Quelques mois plus tard, cela recommence. Le claquement est certes moins fort, mais il se faisait tout de même entendre. Maniaque, je le ramène à l'Apple Store. Là le technicien me dit que ce n'est qu'un "problème cosmétique". _Certes, mais le cosmétique est important chez Apple, non ?_ Là, il a donc accepté de le prendre en charge. Ils ont juste trifouillé la charnière, sans remplacement de matériel.

Tout ça pour dire que le changement d'écran s'est avéré inutile (en plus, je me suis retrouvé avec une dalle jaune :x) et qu'il faut insister auprès des techniciens pour qu'ils considèrent ça comme un problème.

Concernant l'écran décalé, j'ai remarqué que beaucoup de Macbook avaient cette partcularité. A priori ça n'est pas trop gênant, par contre il faut vérifier que s'il y a un décalage est dans la profondeur, que le bord de l'écran ne touche pas le sol (afin d'éviter des rayures).
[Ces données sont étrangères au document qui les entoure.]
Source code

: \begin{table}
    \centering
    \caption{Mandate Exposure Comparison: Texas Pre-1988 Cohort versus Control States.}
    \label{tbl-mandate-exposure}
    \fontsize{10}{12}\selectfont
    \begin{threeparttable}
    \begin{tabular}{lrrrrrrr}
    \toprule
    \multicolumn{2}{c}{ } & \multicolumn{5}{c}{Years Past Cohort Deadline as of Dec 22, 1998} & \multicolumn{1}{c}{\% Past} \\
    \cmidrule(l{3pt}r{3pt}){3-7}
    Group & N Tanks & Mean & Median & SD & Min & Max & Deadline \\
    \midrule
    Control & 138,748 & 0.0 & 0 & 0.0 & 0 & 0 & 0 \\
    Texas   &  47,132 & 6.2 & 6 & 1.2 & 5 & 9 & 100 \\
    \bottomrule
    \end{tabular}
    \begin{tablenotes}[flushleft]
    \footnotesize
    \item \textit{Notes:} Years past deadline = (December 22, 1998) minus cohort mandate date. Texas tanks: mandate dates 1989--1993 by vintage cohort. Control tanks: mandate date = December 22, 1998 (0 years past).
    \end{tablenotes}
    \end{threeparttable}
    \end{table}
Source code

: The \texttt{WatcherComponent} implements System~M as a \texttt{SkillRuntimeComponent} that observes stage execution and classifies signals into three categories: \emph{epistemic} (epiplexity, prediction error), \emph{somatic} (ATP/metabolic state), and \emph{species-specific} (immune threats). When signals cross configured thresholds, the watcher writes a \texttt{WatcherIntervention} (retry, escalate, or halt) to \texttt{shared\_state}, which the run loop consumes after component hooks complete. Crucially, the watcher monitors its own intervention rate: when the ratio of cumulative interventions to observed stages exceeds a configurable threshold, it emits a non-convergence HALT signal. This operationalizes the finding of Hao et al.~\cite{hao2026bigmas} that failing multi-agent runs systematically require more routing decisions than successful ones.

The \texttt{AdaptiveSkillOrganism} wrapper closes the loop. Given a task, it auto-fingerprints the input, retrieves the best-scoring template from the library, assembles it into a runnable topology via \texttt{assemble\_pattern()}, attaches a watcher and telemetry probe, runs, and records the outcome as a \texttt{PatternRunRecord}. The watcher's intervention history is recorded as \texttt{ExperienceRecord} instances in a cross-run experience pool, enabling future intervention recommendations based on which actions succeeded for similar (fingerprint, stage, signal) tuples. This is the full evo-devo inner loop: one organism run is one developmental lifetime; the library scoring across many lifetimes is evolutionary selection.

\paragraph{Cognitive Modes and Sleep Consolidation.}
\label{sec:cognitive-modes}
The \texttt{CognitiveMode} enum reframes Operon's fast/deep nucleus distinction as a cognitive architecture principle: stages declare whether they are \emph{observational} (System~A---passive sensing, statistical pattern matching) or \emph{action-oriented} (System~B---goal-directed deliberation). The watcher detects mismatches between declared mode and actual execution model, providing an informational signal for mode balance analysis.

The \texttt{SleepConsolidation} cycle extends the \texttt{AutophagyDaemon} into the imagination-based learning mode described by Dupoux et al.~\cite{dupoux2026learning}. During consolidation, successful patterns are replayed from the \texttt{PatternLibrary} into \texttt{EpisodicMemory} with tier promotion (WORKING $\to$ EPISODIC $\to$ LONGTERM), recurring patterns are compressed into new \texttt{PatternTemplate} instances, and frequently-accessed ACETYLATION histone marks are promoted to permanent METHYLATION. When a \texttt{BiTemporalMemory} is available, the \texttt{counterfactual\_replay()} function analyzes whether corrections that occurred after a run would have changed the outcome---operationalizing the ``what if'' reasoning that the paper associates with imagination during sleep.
Si le décalage est trop important (et que, comme vous êtes maniaque, ça vous fait ch***, ce qui peut se comprendre) un petit tour à l'AS devrait résoudre ça.

 ATTENTION TOUTEFOIS : si votre machine part en réparation pour ça, faites bien attention de vérifier à l'Apple Store, une fois la réparation effectuée, que les connexions sans fil sont fonctionnelles, ainsi que la webcam ! Je me suis fait avoir une fois en récupérant ma machine, et lorsque je suis arrivé à la maison, la carte wi-fi n'était plus reconnue...

Bonne chance avec votre Mac !


----------



## softdrinker (2 Janvier 2012)

Bon voila je suis passé a iconcept, pb de charnière qui claque réglé : un peu d'huile et la charnière etait vissée trop serrée 
J'espère que le pb ne reviendra pas ! Ils m'ont remis l'ecran a sa place !
Donc problème résolu ! 
Merci a tous de vos conseils et de vos retour d'experience !


----------



## Pascal_TTH (2 Janvier 2012)

softdrinker a dit:


> Voilà les images de mon macbook pro :
> 
> A l'Arrière du macbook pro :
> 
> ...


 
Le truc noir, c'est pas la charnière, c'est un bête cache en plastique. Voir iFixit pour voir ce qu'est réellement la charnière.


----------



## Cyrillo77 (18 Mars 2013)

moi idem gros craquement + couinement et décalage quand on referme l'écran.
j'étais passé une fois pour le couinement on m'avait dit normal maintenant j'ai un craquement, hors de question que je reparte sans qu'on règle ce problème. le truc avec APPLE c'est que parfois ils peuvent faire le réglage sur place alors quand c'est une pièce à changer ça peut être long, on paye  AC à 300euros c'est pas pour entendre dire "tout est normal" ça craque ça couine vous inquiétez pas après votre AC votre apple care l'écran va casser et faudra encore raquer pour la réparation ou mieux racheter un nouveau mac à 2500euros.


----------



## Cyrillo77 (8 Avril 2013)

écran changé dans le cadre de l'apple care, ne vous laissez pas faire, vous mettez le prix, ne soyez pas des moutons.....


----------